If the height difference H is 1 m, the hydrostatic pressure inside the infusion system 1 is 100 mbar. The check valve 9 has an opening pressure of about 150 mbar. A delivery pressure that is generated by activation of the infusion pump 8 is preferably more than 150 mbar and advantageously a maximum of 200 mbar. The pressure sensor 12 is advantageously designed in such a way that, at a pressure of more than 200 mbar, it sends a corresponding signal to the control device S. At the values stated above, a water breakthrough pressure of the closure membrane is then advantageously at least 250 mbar.

It is thus ensured that a first filling of the infusion system 1 takes place safely and in a manner free of air bubbles. The patient connection port 10 can now be connected to the patient access, as a result of which the closure membrane opens and a flow of the infusion liquid to the patient access is enabled.

Claims

1. A medical infusion system having a hose line with a distal end region for connection to an infusion reservoir and with a proximal end region that has a patient connection port, wherein the patient connection port is provided with a closure device, which is of an air-permeable and liquid-tight design.

2. The medical infusion system as claimed in claim 1, wherein the closure device has a closure cap, which is held in a pressure-tight manner on the patient connection port.

3. The medical infusion system as claimed in claim 2, wherein the patient connection port or the closure cap has a closure membrane, which closes the patient connection port in such a way that the latter is permeable to air and repels infusion solution.

4. The medical infusion system as claimed in claim 1, wherein the distal end region has a drip chamber with a piercing mandrel.

5. The medical infusion system as claimed in claim 1, wherein the hose line is assigned a throughflow control device, in particular in the form of a roller clamp.

6. The medical infusion system as claimed in claim 1, wherein the hose line is assigned a check valve with an opening pressure greater than a hydrostatic pressure of the infusion system, which check valve lies in the proximal end region of the hose line in the assembled operating state of the infusion system.
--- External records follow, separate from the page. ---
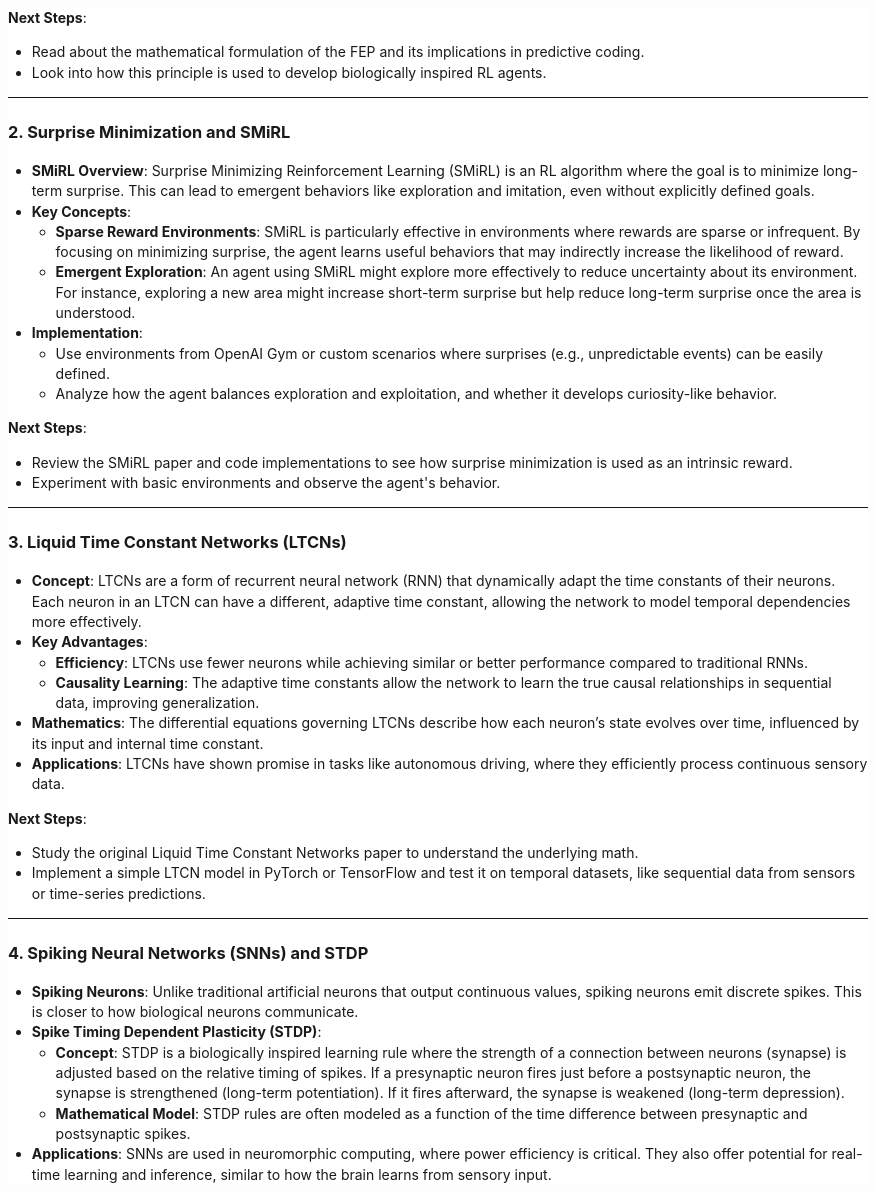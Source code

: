 **Next Steps**:
- Read about the mathematical formulation of the FEP and its implications in predictive coding.
- Look into how this principle is used to develop biologically inspired RL agents.

---

### 2. **Surprise Minimization and SMiRL**
- **SMiRL Overview**: Surprise Minimizing Reinforcement Learning (SMiRL) is an RL algorithm where the goal is to minimize long-term surprise. This can lead to emergent behaviors like exploration and imitation, even without explicitly defined goals.
- **Key Concepts**:
  - **Sparse Reward Environments**: SMiRL is particularly effective in environments where rewards are sparse or infrequent. By focusing on minimizing surprise, the agent learns useful behaviors that may indirectly increase the likelihood of reward.
  - **Emergent Exploration**: An agent using SMiRL might explore more effectively to reduce uncertainty about its environment. For instance, exploring a new area might increase short-term surprise but help reduce long-term surprise once the area is understood.
- **Implementation**:
  - Use environments from OpenAI Gym or custom scenarios where surprises (e.g., unpredictable events) can be easily defined.
  - Analyze how the agent balances exploration and exploitation, and whether it develops curiosity-like behavior.

**Next Steps**:
- Review the SMiRL paper and code implementations to see how surprise minimization is used as an intrinsic reward.
- Experiment with basic environments and observe the agent's behavior.

---

### 3. **Liquid Time Constant Networks (LTCNs)**
- **Concept**: LTCNs are a form of recurrent neural network (RNN) that dynamically adapt the time constants of their neurons. Each neuron in an LTCN can have a different, adaptive time constant, allowing the network to model temporal dependencies more effectively.
- **Key Advantages**:
  - **Efficiency**: LTCNs use fewer neurons while achieving similar or better performance compared to traditional RNNs.
  - **Causality Learning**: The adaptive time constants allow the network to learn the true causal relationships in sequential data, improving generalization.
- **Mathematics**: The differential equations governing LTCNs describe how each neuron’s state evolves over time, influenced by its input and internal time constant.
- **Applications**: LTCNs have shown promise in tasks like autonomous driving, where they efficiently process continuous sensory data.

**Next Steps**:
- Study the original Liquid Time Constant Networks paper to understand the underlying math.
- Implement a simple LTCN model in PyTorch or TensorFlow and test it on temporal datasets, like sequential data from sensors or time-series predictions.

---

### 4. **Spiking Neural Networks (SNNs) and STDP**
- **Spiking Neurons**: Unlike traditional artificial neurons that output continuous values, spiking neurons emit discrete spikes. This is closer to how biological neurons communicate.
- **Spike Timing Dependent Plasticity (STDP)**:
  - **Concept**: STDP is a biologically inspired learning rule where the strength of a connection between neurons (synapse) is adjusted based on the relative timing of spikes. If a presynaptic neuron fires just before a postsynaptic neuron, the synapse is strengthened (long-term potentiation). If it fires afterward, the synapse is weakened (long-term depression).
  - **Mathematical Model**: STDP rules are often modeled as a function of the time difference between presynaptic and postsynaptic spikes.
- **Applications**: SNNs are used in neuromorphic computing, where power efficiency is critical. They also offer potential for real-time learning and inference, similar to how the brain learns from sensory input.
7. The medical infusion system as claimed in claim 6, wherein the hose line is assigned an infusion pump which, during operation, exerts a pressure, greater than the opening pressure of the check valve, on an infusion liquid that is to be delivered.

8. The medical infusion system as claimed in claim 7, wherein the closure membrane opens at a water breakthrough pressure that is greater than a delivery pressure of the infusion pump.

9. The medical infusion system as claimed in claim 8, wherein the hose line, at the output side of the infusion pump, is assigned a pressure sensor which detects a pressure increase that exceeds the delivery pressure of the infusion pump.

10. The medical infusion system as claimed in claim 9, wherein the pressure sensor is attached to a signal device in such a way that the signal device emits a signal as soon as a pressure increase that exceeds the delivery pressure is detected.

11. The medical infusion system as claimed in claim 10, wherein the signal device is configured to emit an optical and/or acoustic signal.

12. The medical infusion system as claimed in claim 11, wherein the pressure sensor is attached to a control device of the infusion pump in such a way that, when a pressure increase exceeding the delivery pressure is detected, a drive of the infusion pump is switched off and/or the signal device is actuated to generate the optical and/or acoustic signal.